Ce mercredi 29 juillet 2026, dans les locaux du ministère à Kaloum, une cérémonie de passation de service a marqué un tournant dans l’organisation gouvernementale guinéenne. Lansana Béa Diallo a officiellement pris les rênes du ministère de la Jeunesse, succédant à Cellou Baldé. Un changement qui dépasse le simple protocole administratif : il symbolise le renouvellement de deux portefeuilles désormais distincts — la Jeunesse d’un côté, les Sports de l’autre — et reflète une volonté de mieux structurer l’action publique autour de ces deux secteurs stratégiques pour l’avenir du pays.
Un retour chargé de sens
À l’occasion de cette transmission, Béa Diallo a livré une déclaration forte : « Je suis parti avec des convictions, je reviens avec une mission ». Cette formule résume sa vision : l’expérience accumulée lui permet d’aborder ce poste avec à la fois une clarté idéologique et un programme d’action concret. Pour la Guinée, comme pour de nombreux pays africains, la jeunesse demeure l’enjeu central — démographiquement (plus de 60 % de la population a moins de 25 ans), socialement et économiquement.

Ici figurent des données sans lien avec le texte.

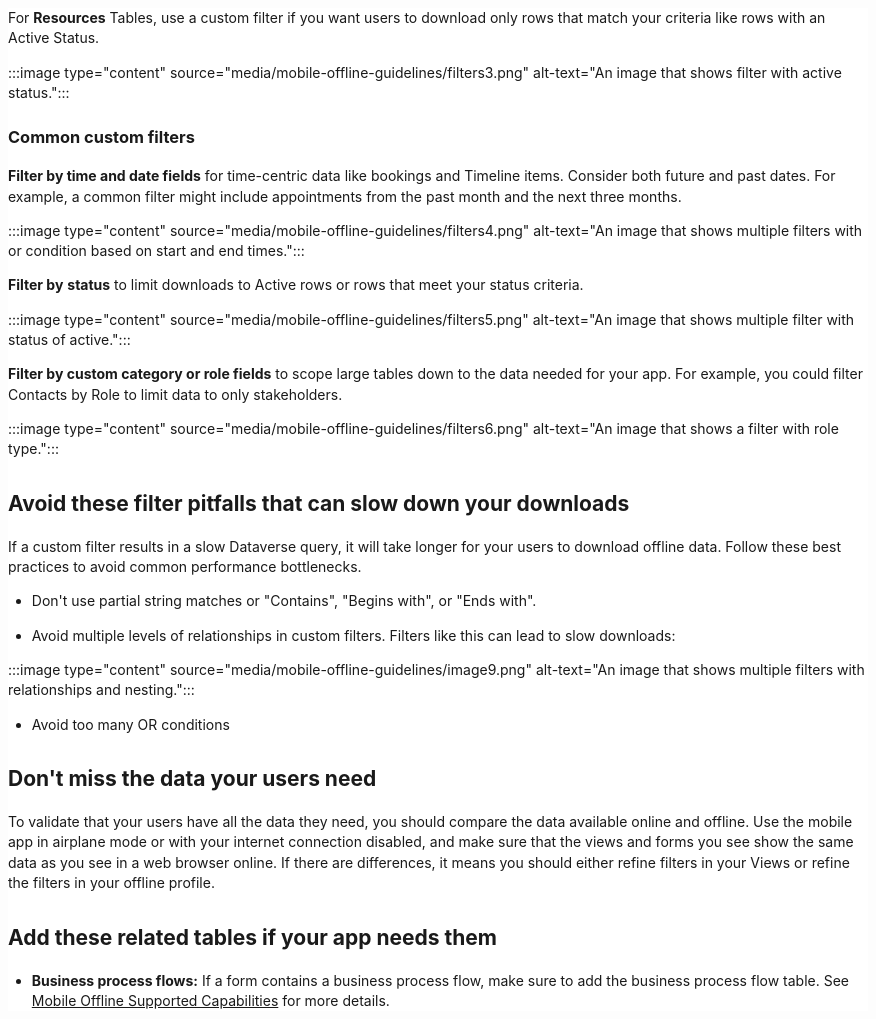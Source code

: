 For **Resources** Tables, use a custom filter if you want users to download only rows that match your criteria like rows with an Active Status.

:::image type="content" source="media/mobile-offline-guidelines/filters3.png" alt-text="An image that shows filter with active status.":::

### Common custom filters

**Filter by time and date fields** for time-centric data like bookings and Timeline items. Consider both future and past dates. For example, a common filter might include appointments from the past month and the next three months.

:::image type="content" source="media/mobile-offline-guidelines/filters4.png" alt-text="An image that shows multiple filters with or condition based on start and end times.":::

**Filter by** **status** to limit downloads to Active rows or rows that meet your status criteria.

:::image type="content" source="media/mobile-offline-guidelines/filters5.png" alt-text="An image that shows multiple filter with status of active.":::

**Filter by custom category or role fields** to scope large tables down to the data needed for your app. For example, you could filter Contacts by Role to limit data to only stakeholders.

:::image type="content" source="media/mobile-offline-guidelines/filters6.png" alt-text="An image that shows a filter with role type.":::

## Avoid these filter pitfalls that can slow down your downloads

If a custom filter results in a slow Dataverse query, it will take longer for your users to download offline data. Follow these best practices to avoid common performance bottlenecks.

-   Don't use partial string matches or "Contains", "Begins with", or "Ends with".

-   Avoid multiple levels of relationships in custom filters. Filters like this can lead to slow downloads:

:::image type="content" source="media/mobile-offline-guidelines/image9.png" alt-text="An image that shows multiple filters with relationships and nesting.":::

-   Avoid too many OR conditions

## Don't miss the data your users need 

To validate that your users have all the data they need, you should compare the data available online and offline. Use the mobile app in airplane mode or with your internet connection disabled, and make sure that the views and forms you see show the same data as you see in a web browser online. If there are differences, it means you should either refine filters in your Views or refine the filters in your offline profile.

## Add these related tables if your app needs them

- **Business process flows:** If a form contains a business process flow, make sure to add the business process flow table. See [Mobile Offline Supported Capabilities](https://docs.microsoft.com/en-us/dynamics365/mobile-app/mobile-offline-capabilities#supported--capabilities) for more details.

Le portefeuille de la Jeunesse, isolé du ministère des Sports, ouvre de nouvelles perspectives : politique d’emploi des jeunes, formation professionnelle, engagement civique, entrepreneuriat, accès à l’éducation. Ces domaines requièrent une expertise dédiée et une vision transversale capable de dialoguer avec l’Économie, l’Éducation, l’Emploi et les infrastructures locales.
Les défis du secteur jeunesse en Guinée
La Guinée fait face à des défis majeurs : un chômage jeunesse élevé, un accès inégal à la formation qualifiante, des initiatives d’entrepreneuriat insuffisamment soutenues. Selon des données du contexte régional ouest-africain, le taux de chômage des jeunes dépasse largement celui de l’ensemble de la population active. Cette réalité pousse les gouvernements à repenser leurs politiques — d’où l’intérêt de confier à un ministre dédié la définition d’une stratégie cohérente et mesurable.
Béa Diallo héritera également de programmes en cours : organisations de jeunesse, initiatives de volontariat, bourses d’étude, accompagnement des startups jeunes. Son discours suggère qu’elle envisage de consolider et d’amplifier ces efforts, plutôt que de repartir de zéro.
Une séparation structurelle porteuse
La scission entre le portefeuille Jeunesse et celui des Sports témoigne d’une reconnaissance : ces deux domaines, bien que liés (le sport est un vecteur de mobilisation jeune), possèdent leurs propres logiques et exigences. Le ministère des Sports pourra désormais se concentrer sur le développement sportif, les infrastructures, les compétitions nationales et africaines, tandis que le ministère de la Jeunesse se focalisera sur l’insertion socioéconomique et civique.
Cette clarification institutionnelle s’inscrit dans une tendance plus large en Afrique de l’Ouest : plusieurs pays ont récemment refondu leurs structures ministérielles pour améliorer l’efficacité et la responsabilité — notamment pour des secteurs aussi cruciaux que la jeunesse.
Vers une action concrète
Le chemin devant Béa Diallo est tracé par les attentes : jeunes Guinéens en quête d’emploi et de formation, organisations de la société civile attendant des partenariats renforcés, secteur privé intéressé par des viviers de talents formés, partenaires internationaux suivant les progrès en matière de gouvernance. Son défi sera de traduire ses convictions en résultats tangibles et mesurables sur une période définie.
La cérémonie de passation, bien que protocollaire en apparence, incarne donc un moment de repositionnement : celui où la Guinée double ses efforts pour placer la jeunesse au cœur d’une stratégie de développement inclusive et durable.